:: Records for this exercise
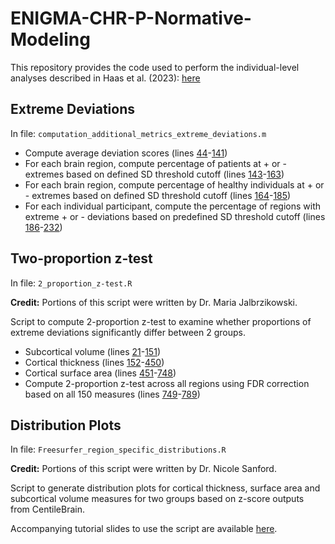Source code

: # ENIGMA-CHR-P-Normative-Modeling
This repository provides the code used to perform the individual-level analyses described in Haas et al. (2023): [here](https://jamanetwork.com/journals/jamapsychiatry/fullarticle/2810624)

## Extreme Deviations
In file: `computation_additional_metrics_extreme_deviations.m`

* Compute average deviation scores (lines [44](https://github.com/shalailahaas/ENIGMA-CHR-P-Normative-Modeling/blob/9602bd1fface13d56ae61dbd14a8f4131d5d2d75/computation_additional_metrics_extreme_deviations.m#L44)-[141](https://github.com/shalailahaas/ENIGMA-CHR-P-Normative-Modeling/blob/9602bd1fface13d56ae61dbd14a8f4131d5d2d75/computation_additional_metrics_extreme_deviations.m#L141))
* For each brain region, compute percentage of patients at + or - extremes based on defined SD threshold cutoff (lines [143](https://github.com/shalailahaas/ENIGMA-CHR-P-Normative-Modeling/blob/9602bd1fface13d56ae61dbd14a8f4131d5d2d75/computation_additional_metrics_extreme_deviations.m#L143)-[163](https://github.com/shalailahaas/ENIGMA-CHR-P-Normative-Modeling/blob/9602bd1fface13d56ae61dbd14a8f4131d5d2d75/computation_additional_metrics_extreme_deviations.m#L163))
* For each brain region, compute percentage of healthy individuals at + or - extremes based on defined SD threshold cutoff (lines [164](https://github.com/shalailahaas/ENIGMA-CHR-P-Normative-Modeling/blob/9602bd1fface13d56ae61dbd14a8f4131d5d2d75/computation_additional_metrics_extreme_deviations.m#L164)-[185](https://github.com/shalailahaas/ENIGMA-CHR-P-Normative-Modeling/blob/9602bd1fface13d56ae61dbd14a8f4131d5d2d75/computation_additional_metrics_extreme_deviations.m#L185))
* For each individual participant, compute the percentage of regions with extreme + or - deviations based on predefined SD threshold cutoff (lines [186](https://github.com/shalailahaas/ENIGMA-CHR-P-Normative-Modeling/blob/9602bd1fface13d56ae61dbd14a8f4131d5d2d75/computation_additional_metrics_extreme_deviations.m#L186)-[232](https://github.com/shalailahaas/ENIGMA-CHR-P-Normative-Modeling/blob/9602bd1fface13d56ae61dbd14a8f4131d5d2d75/computation_additional_metrics_extreme_deviations.m#L232))

 
## Two-proportion z-test
In file: `2_proportion_z-test.R`

__Credit:__ Portions of this script were written by Dr. Maria Jalbrzikowski. 

Script to compute 2-proportion z-test to examine whether proportions of extreme deviations significantly differ between 2 groups. 

* Subcortical volume (lines [21](https://github.com/shalailahaas/ENIGMA-CHR-P-Normative-Modeling/blob/9716768e6666ec356163e2119622364fb4264af8/2_proportion_z-test.R#L21)-[151](https://github.com/shalailahaas/ENIGMA-CHR-P-Normative-Modeling/blob/9716768e6666ec356163e2119622364fb4264af8/2_proportion_z-test.R#L151))
* Cortical thickness (lines [152](https://github.com/shalailahaas/ENIGMA-CHR-P-Normative-Modeling/blob/9716768e6666ec356163e2119622364fb4264af8/2_proportion_z-test.R#L152)-[450](https://github.com/shalailahaas/ENIGMA-CHR-P-Normative-Modeling/blob/9716768e6666ec356163e2119622364fb4264af8/2_proportion_z-test.R#L450))
* Cortical surface area (lines [451](https://github.com/shalailahaas/ENIGMA-CHR-P-Normative-Modeling/blob/9716768e6666ec356163e2119622364fb4264af8/2_proportion_z-test.R#L451)-[748](https://github.com/shalailahaas/ENIGMA-CHR-P-Normative-Modeling/blob/9716768e6666ec356163e2119622364fb4264af8/2_proportion_z-test.R#L748))
* Compute 2-proportion z-test across all regions using FDR correction based on all 150 measures (lines [749](https://github.com/shalailahaas/ENIGMA-CHR-P-Normative-Modeling/blob/9716768e6666ec356163e2119622364fb4264af8/2_proportion_z-test.R#L749)-[789](https://github.com/shalailahaas/ENIGMA-CHR-P-Normative-Modeling/blob/9716768e6666ec356163e2119622364fb4264af8/2_proportion_z-test.R#L789)) 


## Distribution Plots

In file: `Freesurfer_region_specific_distributions.R`

__Credit:__ Portions of this script were written by Dr. Nicole Sanford.

Script to generate distribution plots for cortical thickness, surface area and subcortical volume measures  for two groups based on z-score outputs from CentileBrain. 

Accompanying tutorial slides to use the script are available [here](https://docs.google.com/presentation/d/19dMnLIi21FdUXMm6betug6VuHMxS5YID/edit?usp=sharing&ouid=105633577450428342048&rtpof=true&sd=true).



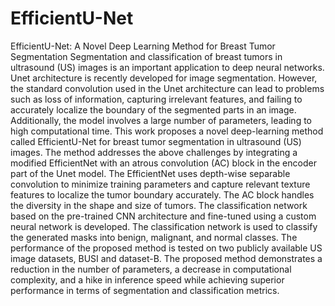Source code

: # EfficientU-Net
EfficientU-Net: A Novel Deep Learning Method for Breast Tumor Segmentation
Segmentation and classification of breast tumors in ultrasound (US) images is an important application to deep neural networks. Unet architecture is recently developed for image segmentation. However, the standard convolution used in the Unet architecture can lead to problems such as loss of information, capturing irrelevant features, and failing to accurately localize the boundary of the segmented parts in an image. Additionally, the model involves a large number of parameters, leading to high computational time. This work proposes a novel deep-learning method called EfficientU-Net for breast tumor segmentation in ultrasound (US) images. The method addresses the above challenges by integrating a modified EfficientNet with an atrous convolution (AC) block in the encoder part of the Unet model. The EfficientNet uses depth-wise separable convolution to minimize training parameters and capture relevant texture features to localize the tumor boundary accurately. The AC block handles the diversity in the shape and size of tumors. The classification network based on the pre-trained CNN architecture and fine-tuned using a custom neural network is developed. The classification network is used to classify the generated masks into benign, malignant, and normal classes. The performance of the proposed method is tested on two publicly available US image datasets, BUSI and dataset-B. The proposed method demonstrates a reduction in the number of parameters, a decrease in computational complexity, and a hike in inference speed while achieving superior performance in terms of segmentation and classification metrics.
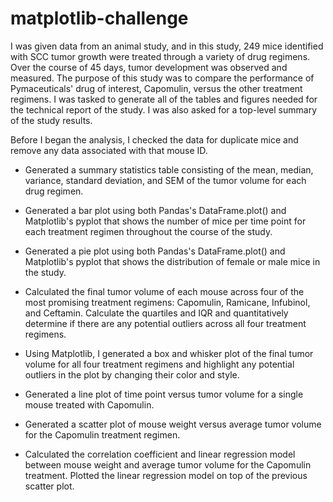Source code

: # matplotlib-challenge

I was given data from an animal study, and in this study, 249 mice identified with SCC tumor growth were treated through a variety of drug regimens. Over the course of 45 days, tumor development was observed and measured. The purpose of this study was to compare the performance of Pymaceuticals' drug of interest, Capomulin, versus the other treatment regimens. I was tasked to generate all of the tables and figures needed for the technical report of the study. I was also asked for a top-level summary of the study results.

Before I began the analysis, I checked the data for duplicate mice and remove any data associated with that mouse ID.

- Generated a summary statistics table consisting of the mean, median, variance, standard deviation, and SEM of the tumor volume for each drug regimen.

- Generated a bar plot using both Pandas's DataFrame.plot() and Matplotlib's pyplot that shows the number of mice per time point for each treatment regimen throughout the    course of the study.

- Generated a pie plot using both Pandas's DataFrame.plot() and Matplotlib's pyplot that shows the distribution of female or male mice in the study.

- Calculated the final tumor volume of each mouse across four of the most promising treatment regimens: Capomulin, Ramicane, Infubinol, and Ceftamin. Calculate the quartiles and IQR and quantitatively determine if there are any potential outliers across all four treatment regimens.

- Using Matplotlib, I generated a box and whisker plot of the final tumor volume for all four treatment regimens and highlight any potential outliers in the plot by changing their color and style.

- Generated a line plot of time point versus tumor volume for a single mouse treated with Capomulin.

- Generated a scatter plot of mouse weight versus average tumor volume for the Capomulin treatment regimen.

- Calculated the correlation coefficient and linear regression model between mouse weight and average tumor volume for the Capomulin treatment. Plotted the linear regression model on top of the previous scatter plot.
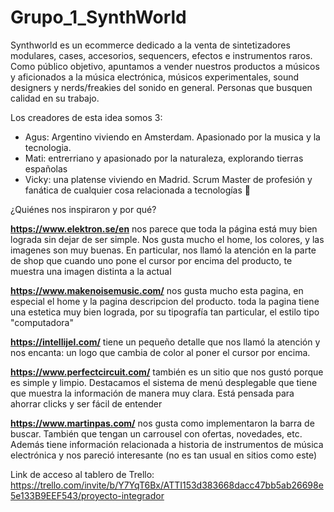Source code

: # Grupo_1_SynthWorld
Synthworld es un ecommerce dedicado a la venta de sintetizadores modulares, cases, accesorios, sequencers, efectos e instrumentos raros.
Como público objetivo, apuntamos a vender nuestros productos a músicos y aficionados a la música electrónica, músicos experimentales, sound designers y nerds/freakies del sonido en general. Personas que busquen calidad en su trabajo.

Los creadores de esta idea somos 3:
- Agus: Argentino viviendo en Amsterdam. Apasionado por la musica y la tecnologia.
- Mati: entrerriano y apasionado por la naturaleza, explorando tierras españolas
- Vicky: una platense viviendo en Madrid. Scrum Master de profesión y fanática de cualquier cosa relacionada a tecnologías 🧐

¿Quiénes nos inspiraron y por qué?

**https://www.elektron.se/en** nos parece que toda la página está muy bien lograda sin dejar de ser simple. Nos gusta mucho el home, los colores, y las imagenes son muy buenas. En particular, nos llamó la atención en la parte de shop que cuando uno pone el cursor por encima del producto, te muestra una imagen distinta a la actual 

**https://www.makenoisemusic.com/** nos gusta mucho esta pagina, en especial el home y la pagina descripcion del producto. toda la pagina tiene una estetica muy bien lograda, por su tipografía tan particular, el estilo tipo "computadora"

**https://intellijel.com/** tiene un pequeño detalle que nos llamó la atención y nos encanta: un logo que cambia de color al poner el cursor por encima. 

**https://www.perfectcircuit.com/** también es un sitio que nos gustó porque es simple y limpio. Destacamos el sistema de menú desplegable que tiene que muestra la información de manera muy clara. Está pensada para ahorrar clicks y ser fácil de entender

**https://www.martinpas.com/** nos gusta como implementaron la barra de buscar. También que tengan un carrousel con ofertas, novedades, etc. Además tiene información relacionada a historia de instrumentos de música electrónica y nos pareció interesante (no es tan usual en sitios como este) 



Link de acceso al tablero de Trello:
https://trello.com/invite/b/Y7YqT6Bx/ATTI153d383668dacc47bb5ab26698e5e133B9EEF543/proyecto-integrador
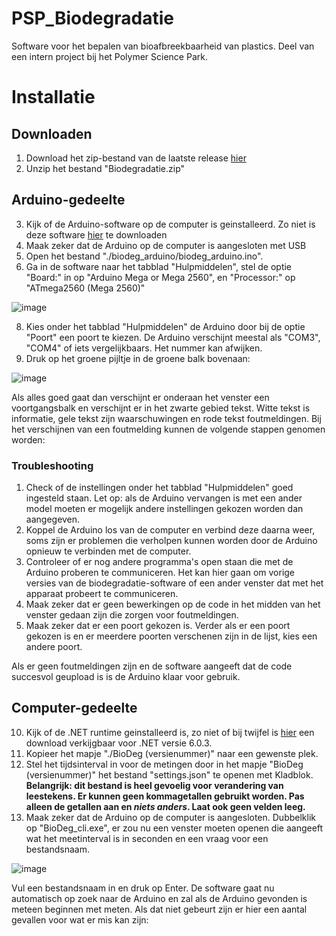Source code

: # PSP_Biodegradatie
Software voor het bepalen van bioafbreekbaarheid van plastics. Deel van een intern project bij het Polymer Science Park.

# Installatie

## Downloaden
1. Download het zip-bestand van de laatste release [hier](https://github.com/SeriousWeasle/PSP_Biodegradatie/releases/)
2. Unzip het bestand "Biodegradatie.zip"

## Arduino-gedeelte
3. Kijk of de Arduino-software op de computer is geinstalleerd. Zo niet is deze software [hier](https://www.arduino.cc/en/software) te downloaden
4. Maak zeker dat de Arduino op de computer is aangesloten met USB
5. Open het bestand "./biodeg_arduino/biodeg_arduino.ino".
6. Ga in de software naar het tabblad "Hulpmiddelen", stel de optie "Board:" in op "Arduino Mega or Mega 2560", en "Processor:" op "ATmega2560 (Mega 2560)"

![image](https://user-images.githubusercontent.com/30732669/165261707-d8079957-b606-4ac6-8224-a90062fef998.png)

8. Kies onder het tabblad "Hulpmiddelen" de Arduino door bij de optie "Poort" een poort te kiezen. De Arduino verschijnt meestal als "COM3", "COM4" of iets vergelijkbaars. Het nummer kan afwijken.
9. Druk op het groene pijltje in de groene balk bovenaan:

![image](https://user-images.githubusercontent.com/30732669/165262834-18acb7aa-bf4c-4255-8314-00cd8ae2f15b.png)

Als alles goed gaat dan verschijnt er onderaan het venster een voortgangsbalk en verschijnt er in het zwarte gebied tekst. Witte tekst is informatie, gele tekst zijn waarschuwingen en rode tekst foutmeldingen. Bij het verschijnen van een foutmelding kunnen de volgende stappen genomen worden:

### Troubleshooting
1. Check of de instellingen onder het tabblad "Hulpmiddelen" goed ingesteld staan. Let op: als de Arduino vervangen is met een ander model moeten er mogelijk andere instellingen gekozen worden dan aangegeven.
2. Koppel de Arduino los van de computer en verbind deze daarna weer, soms zijn er problemen die verholpen kunnen worden door de Arduino opnieuw te verbinden met de computer.
3. Controleer of er nog andere programma's open staan die met de Arduino proberen te communiceren. Het kan hier gaan om vorige versies van de biodegradatie-software of een ander venster dat met het apparaat probeert te communiceren.
4. Maak zeker dat er geen bewerkingen op de code in het midden van het venster gedaan zijn die zorgen voor foutmeldingen.
5. Maak zeker dat er een poort gekozen is. Verder als er een poort gekozen is en er meerdere poorten verschenen zijn in de lijst, kies een andere poort.


Als er geen foutmeldingen zijn en de software aangeeft dat de code succesvol geupload is is de Arduino klaar voor gebruik.

## Computer-gedeelte
10. Kijk of de .NET runtime geinstalleerd is, zo niet of bij twijfel is [hier](https://dotnet.microsoft.com/en-us/download/dotnet/thank-you/runtime-6.0.3-windows-x64-installer) een download verkijgbaar voor .NET versie 6.0.3.
11. Kopieer het mapje "./BioDeg (versienummer)" naar een gewenste plek.
12. Stel het tijdsinterval in voor de metingen door in het mapje "BioDeg (versienummer)" het bestand "settings.json" te openen met Kladblok. **Belangrijk: dit bestand is heel gevoelig voor verandering van leestekens. Er kunnen geen kommagetallen gebruikt worden. Pas alleen de getallen aan en *niets anders*. Laat ook geen velden leeg.**
13. Maak zeker dat de Arduino op de computer is aangesloten. Dubbelklik op "BioDeg_cli.exe", er zou nu een venster moeten openen die aangeeft wat het meetinterval is in seconden en een vraag voor een bestandsnaam.

![image](https://user-images.githubusercontent.com/30732669/165267788-55aaffd0-ced6-40fe-85ae-e50f47e9d978.png)

Vul een bestandsnaam in en druk op Enter. De software gaat nu automatisch op zoek naar de Arduino en zal als de Arduino gevonden is meteen beginnen met meten. Als dat niet gebeurt zijn er hier een aantal gevallen voor wat er mis kan zijn:
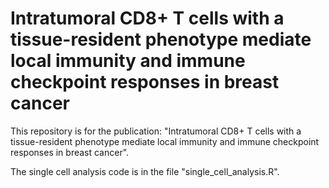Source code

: # Intratumoral CD8+ T cells with a tissue-resident phenotype mediate local immunity and immune checkpoint responses in breast cancer

This repository is for the publication: "Intratumoral CD8+ T cells with a tissue-resident phenotype mediate local immunity and immune checkpoint responses in breast cancer".

The single cell analysis code is in the file "single_cell_analysis.R".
::::
What you will do -
With the line holding "### Troubleshooting" as the first and the line holding "10. Kijk of" as the last, set down that range of the entries above exactly, and nothing else.

Answer for the task -
### Troubleshooting
1. Check of de instellingen onder het tabblad "Hulpmiddelen" goed ingesteld staan. Let op: als de Arduino vervangen is met een ander model moeten er mogelijk andere instellingen gekozen worden dan aangegeven.
2. Koppel de Arduino los van de computer en verbind deze daarna weer, soms zijn er problemen die verholpen kunnen worden door de Arduino opnieuw te verbinden met de computer.
3. Controleer of er nog andere programma's open staan die met de Arduino proberen te communiceren. Het kan hier gaan om vorige versies van de biodegradatie-software of een ander venster dat met het apparaat probeert te communiceren.
4. Maak zeker dat er geen bewerkingen op de code in het midden van het venster gedaan zijn die zorgen voor foutmeldingen.
5. Maak zeker dat er een poort gekozen is. Verder als er een poort gekozen is en er meerdere poorten verschenen zijn in de lijst, kies een andere poort.


Als er geen foutmeldingen zijn en de software aangeeft dat de code succesvol geupload is is de Arduino klaar voor gebruik.

## Computer-gedeelte
10. Kijk of de .NET runtime geinstalleerd is, zo niet of bij twijfel is [hier](https://dotnet.microsoft.com/en-us/download/dotnet/thank-you/runtime-6.0.3-windows-x64-installer) een download verkijgbaar voor .NET versie 6.0.3.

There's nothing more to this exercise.